_Required work:_
Copy the records that follow exactly as written, but not their pictures.

_____

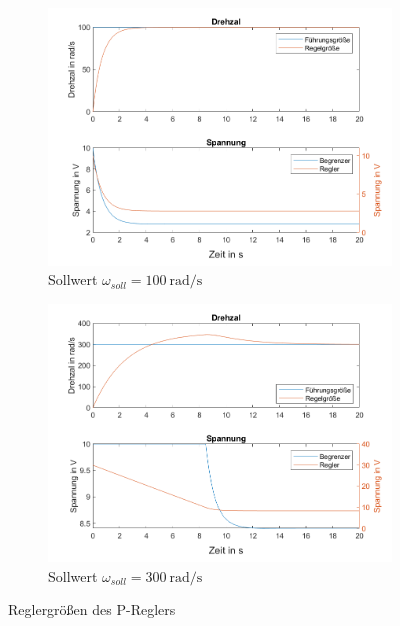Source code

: \documentclass[
    paper=a4,
    fontsize=10pt,
    DIV=12,
    oneside,
]{scrartcl}
\begin{document}
    \begin{figure}[hbt]
        \centering
        \begin{subfigure}{0.49\columnwidth}
            \includegraphics[width=1.0\columnwidth]{../versuch3/graphPiController.png}
            \caption{Sollwert \(\omega_{soll} = \SI{100}{\radian\per\second}\)}
            \label{fig:graphPiController}   
        \end{subfigure}%
        \hfill%
        \begin{subfigure}{0.49\columnwidth}
            \includegraphics[width=1.0\columnwidth]{../versuch3/graphPiControllerNew.png}
            \caption{Sollwert \(\omega_{soll} = \SI{300}{\radian\per\second}\)}
            \label{fig:graphPiControllerNew}
        \end{subfigure}
        \caption{Reglergrößen des P-Reglers}
    \end{figure}
\end{document}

_____

_Task answer:_
Source code

: \documentclass[
    paper=a4,
    fontsize=10pt,
    DIV=12,
    oneside,
]{scrartcl}
\begin{document}
    \begin{figure}[hbt]
        \centering
        \begin{subfigure}{0.49\columnwidth}
            \includegraphics[width=1.0\columnwidth]{../versuch3/graphPiController.png}
            \caption{Sollwert \(\omega_{soll} = \SI{100}{\radian\per\second}\)}
            \label{fig:graphPiController}   
        \end{subfigure}%
        \hfill%
        \begin{subfigure}{0.49\columnwidth}
            \includegraphics[width=1.0\columnwidth]{../versuch3/graphPiControllerNew.png}
            \caption{Sollwert \(\omega_{soll} = \SI{300}{\radian\per\second}\)}
            \label{fig:graphPiControllerNew}
        \end{subfigure}
        \caption{Reglergrößen des P-Reglers}
    \end{figure}
\end{document}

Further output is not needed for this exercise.